The major challenge to the traditional canon has come from critics who wish to resurrect women writers active during the period and introduce female voices into the canon. This is a worthy enterprise with which I am very much in sympathy. Certainly I believe that the neglected women Romantic poets ought to be resurrected and given a fresh reading, informed by all we have learned from feminist criticism. The major goal of such a quest, however, is to discover unjustly neglected writers. Surely some writers, men as well as women, have been justly neglected. To me, it is not good feminism to treat all women writers as a monolithic group, and not to distinguish between the women who did write truly distinguished works and those who have more in common--both in style and level of achievement--with the minor, neglected male writers of the early nineteenth century than with the big six male poets.

Our period is graced with one distinguished woman writer, in fact the first truly major woman writer in English literary history: Jane Austen. Austen's works fulfill all the criteria for literary distinction that apply to the works of male writers, and she unquestionably deserves to be studied and taught alongside the big six poets as an integral, defining figure of the Romantic period.

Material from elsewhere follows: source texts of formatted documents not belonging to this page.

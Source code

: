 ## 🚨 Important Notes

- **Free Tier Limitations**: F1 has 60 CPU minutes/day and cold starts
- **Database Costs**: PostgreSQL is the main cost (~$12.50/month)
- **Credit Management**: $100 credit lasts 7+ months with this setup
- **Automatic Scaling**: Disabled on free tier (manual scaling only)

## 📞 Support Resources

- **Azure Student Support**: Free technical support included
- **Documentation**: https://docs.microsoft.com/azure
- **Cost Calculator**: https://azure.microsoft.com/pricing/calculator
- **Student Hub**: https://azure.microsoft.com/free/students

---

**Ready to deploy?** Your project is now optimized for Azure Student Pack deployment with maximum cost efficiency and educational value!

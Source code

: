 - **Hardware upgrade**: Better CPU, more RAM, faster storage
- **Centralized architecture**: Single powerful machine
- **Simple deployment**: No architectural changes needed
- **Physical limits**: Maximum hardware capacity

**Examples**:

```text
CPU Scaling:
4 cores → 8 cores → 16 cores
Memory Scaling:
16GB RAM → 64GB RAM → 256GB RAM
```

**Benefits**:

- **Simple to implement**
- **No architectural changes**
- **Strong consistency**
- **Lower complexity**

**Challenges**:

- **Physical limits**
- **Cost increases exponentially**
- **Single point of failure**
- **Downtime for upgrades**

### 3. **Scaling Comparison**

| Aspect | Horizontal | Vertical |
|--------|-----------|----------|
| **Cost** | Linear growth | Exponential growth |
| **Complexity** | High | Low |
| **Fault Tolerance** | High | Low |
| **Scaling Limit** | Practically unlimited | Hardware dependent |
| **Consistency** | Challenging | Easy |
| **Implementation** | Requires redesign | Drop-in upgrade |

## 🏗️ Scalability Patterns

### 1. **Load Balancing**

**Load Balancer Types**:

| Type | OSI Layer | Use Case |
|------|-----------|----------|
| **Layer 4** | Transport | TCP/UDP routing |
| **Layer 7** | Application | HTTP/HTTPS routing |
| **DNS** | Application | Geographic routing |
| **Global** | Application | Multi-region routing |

Mary Shelley's Frankenstein is also a compelling work that lends itself to a multitude of different interpretations; I believe Frankenstein should be part of the central canon of Romantic literature, as indeed it is considered to be by most people. Some may object, however, that Austen and Shelley are novelists and not poets like the men, but my answer is, so what? Why do all the major figures we study have to write in the same genre? Moreover, women were able to achieve distinction as novelists before they were able to do so as poets. There are good reasons for that fact: poetry was considered the more elite genre, and women were inhibited both by forces from without and insecurities from within from feeling as comfortable writing poetry as novels in the eighteenth and early nineteenth centuries.

In summary, I am not calling for an end to the study of other women writers of the period besides Austen and Shelley or of other male writers besides the big six. I do believe, however, that literary quality matters, and that we should distinguish in our anthologies, our teaching, and our professional writing and discourse between major and minor figures.